▸ **Records to process**

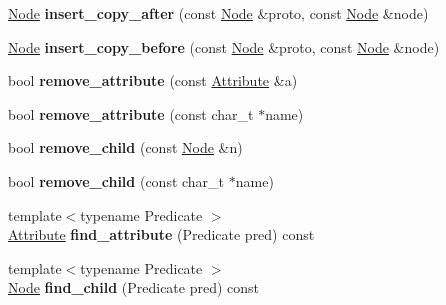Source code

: \begin{DoxyCompactItemize}
\item 
\hypertarget{classphys_1_1xml_1_1Node_a0620e8a5196afc37694f5385e639d006}{
\hyperlink{classphys_1_1xml_1_1Node}{Node} {\bfseries insert\_\-copy\_\-after} (const \hyperlink{classphys_1_1xml_1_1Node}{Node} \&proto, const \hyperlink{classphys_1_1xml_1_1Node}{Node} \&node)}
\label{d7/d0a/classphys_1_1xml_1_1Node_a0620e8a5196afc37694f5385e639d006}

\item 
\hypertarget{classphys_1_1xml_1_1Node_a80828f043fc136104b602126cfc566a5}{
\hyperlink{classphys_1_1xml_1_1Node}{Node} {\bfseries insert\_\-copy\_\-before} (const \hyperlink{classphys_1_1xml_1_1Node}{Node} \&proto, const \hyperlink{classphys_1_1xml_1_1Node}{Node} \&node)}
\label{d7/d0a/classphys_1_1xml_1_1Node_a80828f043fc136104b602126cfc566a5}

\item 
\hypertarget{classphys_1_1xml_1_1Node_a99699d6740844fd73bd4704c954a222d}{
bool {\bfseries remove\_\-attribute} (const \hyperlink{classphys_1_1xml_1_1Attribute}{Attribute} \&a)}
\label{d7/d0a/classphys_1_1xml_1_1Node_a99699d6740844fd73bd4704c954a222d}

\item 
\hypertarget{classphys_1_1xml_1_1Node_a070ffe875695188e68f0554cd2efc2a9}{
bool {\bfseries remove\_\-attribute} (const char\_\-t $\ast$name)}
\label{d7/d0a/classphys_1_1xml_1_1Node_a070ffe875695188e68f0554cd2efc2a9}

\item 
\hypertarget{classphys_1_1xml_1_1Node_a2cf35b26227f6067a25a2ae1647e8f31}{
bool {\bfseries remove\_\-child} (const \hyperlink{classphys_1_1xml_1_1Node}{Node} \&n)}
\label{d7/d0a/classphys_1_1xml_1_1Node_a2cf35b26227f6067a25a2ae1647e8f31}

\item 
\hypertarget{classphys_1_1xml_1_1Node_ab10af5783c31fb58cc533b58a3c11ae0}{
bool {\bfseries remove\_\-child} (const char\_\-t $\ast$name)}
\label{d7/d0a/classphys_1_1xml_1_1Node_ab10af5783c31fb58cc533b58a3c11ae0}

\item 
\hypertarget{classphys_1_1xml_1_1Node_a59e43a51c83065e02fea2f39a37d84f0}{
{\footnotesize template$<$typename Predicate $>$ }\\\hyperlink{classphys_1_1xml_1_1Attribute}{Attribute} {\bfseries find\_\-attribute} (Predicate pred) const }
\label{d7/d0a/classphys_1_1xml_1_1Node_a59e43a51c83065e02fea2f39a37d84f0}

\item 
\hypertarget{classphys_1_1xml_1_1Node_aa46f1a55d5fead8ea4cc68235e45f3fc}{
{\footnotesize template$<$typename Predicate $>$ }\\\hyperlink{classphys_1_1xml_1_1Node}{Node} {\bfseries find\_\-child} (Predicate pred) const }
\label{d7/d0a/classphys_1_1xml_1_1Node_aa46f1a55d5fead8ea4cc68235e45f3fc}


\end{DoxyCompactItemize}
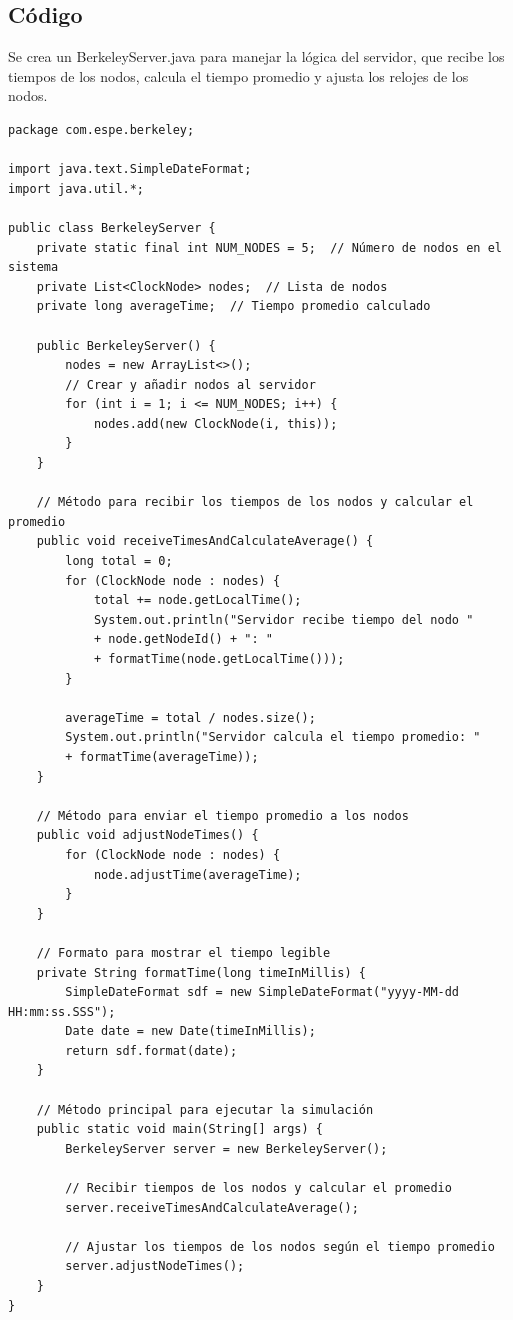 \documentclass[a4paper,12pt]{report}
\begin{document}
\subsection{Código}
Se crea un BerkeleyServer.java para manejar la lógica del servidor, que recibe los tiempos de los nodos, calcula el tiempo promedio y ajusta los relojes de los nodos.
\begin{verbatim}
package com.espe.berkeley;

import java.text.SimpleDateFormat;
import java.util.*;

public class BerkeleyServer {
    private static final int NUM_NODES = 5;  // Número de nodos en el sistema
    private List<ClockNode> nodes;  // Lista de nodos
    private long averageTime;  // Tiempo promedio calculado

    public BerkeleyServer() {
        nodes = new ArrayList<>();
        // Crear y añadir nodos al servidor
        for (int i = 1; i <= NUM_NODES; i++) {
            nodes.add(new ClockNode(i, this));
        }
    }

    // Método para recibir los tiempos de los nodos y calcular el promedio
    public void receiveTimesAndCalculateAverage() {
        long total = 0;
        for (ClockNode node : nodes) {
            total += node.getLocalTime();
            System.out.println("Servidor recibe tiempo del nodo " 
            + node.getNodeId() + ": " 
            + formatTime(node.getLocalTime()));
        }

        averageTime = total / nodes.size();
        System.out.println("Servidor calcula el tiempo promedio: " 
        + formatTime(averageTime));
    }

    // Método para enviar el tiempo promedio a los nodos
    public void adjustNodeTimes() {
        for (ClockNode node : nodes) {
            node.adjustTime(averageTime);
        }
    }

    // Formato para mostrar el tiempo legible
    private String formatTime(long timeInMillis) {
        SimpleDateFormat sdf = new SimpleDateFormat("yyyy-MM-dd HH:mm:ss.SSS");
        Date date = new Date(timeInMillis);
        return sdf.format(date);
    }

    // Método principal para ejecutar la simulación
    public static void main(String[] args) {
        BerkeleyServer server = new BerkeleyServer();

        // Recibir tiempos de los nodos y calcular el promedio
        server.receiveTimesAndCalculateAverage();

        // Ajustar los tiempos de los nodos según el tiempo promedio
        server.adjustNodeTimes();
    }
}
\end{verbatim}
\end{document}
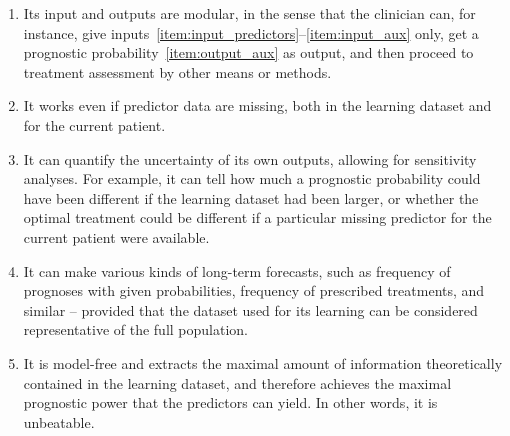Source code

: \documentclass[a4paper,12pt,%
onecolumn,oneside,article,%
british%
]{memoir}
\theoremstyle{remark}
\theoremstyle{innote}
\renewcommand*{\|}[1][]{\nonscript\:#1\vert\nonscript\:\mathopen{}}
\begin{document}
\begin{enumerate}[label=\arabic*.]
\item\label{item:feat_modular_inout} Its input and outputs are modular, in the sense that the clinician can, for instance, give inputs~\ref{item:input_predictors}--\ref{item:input_aux} only, get a prognostic probability~\ref{item:output_aux} as output, and then proceed to treatment assessment by other means or methods.

\item\label{item:feat_imputation} It works even if predictor data are missing, both in the learning dataset and for the current patient.

\item\label{item:feat_uncertainty} It can quantify the uncertainty of its own outputs, allowing for sensitivity analyses. For example, it can tell how much a prognostic probability could have been different if the learning dataset had been larger, or whether the optimal treatment could be different if a particular missing predictor for the current patient were available.

\item\label{item:feat_forecast} It can make various kinds of long-term forecasts, such as frequency of prognoses with given probabilities, frequency of prescribed treatments, and similar -- provided that the dataset used for its learning can be considered representative of the full population.

\item\label{item:feat_unbeatable} It is model-free and extracts the maximal amount of information theoretically contained in the learning dataset, and therefore achieves the maximal prognostic power that the predictors can yield. In other words, it is unbeatable.

\end{enumerate}
\end{document}
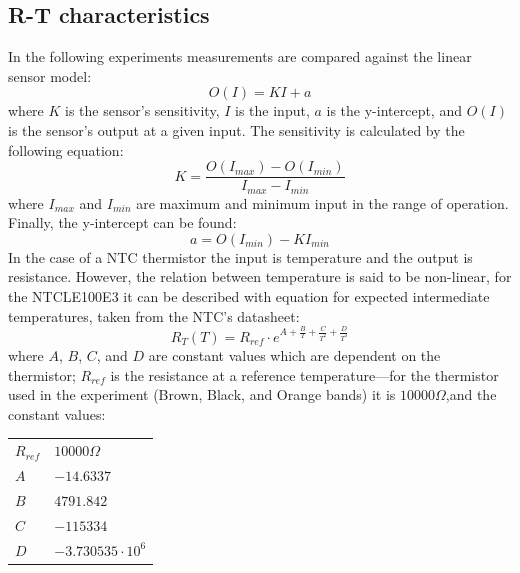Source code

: \documentclass[a4,11pt]{article}
\begin{document}
\subsection{R-T characteristics}
In the following experiments measurements are compared against the linear sensor model:
\begin{equation}
  \label{eq:model}
  O(I)=KI+a
\end{equation}
where $K$ is the sensor's sensitivity, $I$ is the input, $a$ is the y-intercept, and $O(I)$ is the sensor's output at a given input. The sensitivity is calculated by the following equation:
\begin{equation}
  \label{eq:sensitivity}
  K=\frac{O(I_{max})-O(I_{min})}{I_{max}-I_{min}}
\end{equation}
where $I_{max}$ and $I_{min}$ are maximum and minimum input in the range of operation. Finally, the  y-intercept can be found:
\begin{equation}
  \label{eq:intercept}
  a=O(I_{min})-KI_{min}
\end{equation}
In the case of a NTC thermistor the input is temperature and the output is resistance. However, the relation between temperature is said to be non-linear, for the NTCLE100E3 it can be described with equation for expected intermediate temperatures, taken from the NTC's datasheet:
\begin{equation}
  \label{eq:datasheet}
  R_T(T)=R_{ref}\cdot e^{A+\frac{B}{T}+\frac{C}{T^2}+\frac{D}{T^3}}
\end{equation}
where $A$, $B$, $C$, and $D$ are constant values which are dependent on the thermistor; $R_{ref}$ is the resistance at a reference temperature---for the thermistor used in the experiment (Brown, Black, and Orange bands) it is $10000\Omega$,and the constant values:
\begin{center}
  \begin{tabular}{ll}
    \hline 
    $R_{ref}$  &  $10000\Omega$  \\
    $A$  &  $-14.6337$  \\
    $B$\footnotemark  &  $4791.842$  \\
    $C$  &  $-115334$  \\
    $D$  &  $-3.730535\cdot10^6$  \\
    \hline
  \end{tabular}
\end{center}
\end{document}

▸ **Directions**
Each line in the data that holds the string "temperature" should be found and copied.

▸ **Solution for this task**
In the case of a NTC thermistor the input is temperature and the output is resistance. However, the relation between temperature is said to be non-linear, for the NTCLE100E3 it can be described with equation for expected intermediate temperatures, taken from the NTC's datasheet:
where $A$, $B$, $C$, and $D$ are constant values which are dependent on the thermistor; $R_{ref}$ is the resistance at a reference temperature---for the thermistor used in the experiment (Brown, Black, and Orange bands) it is $10000\Omega$,and the constant values:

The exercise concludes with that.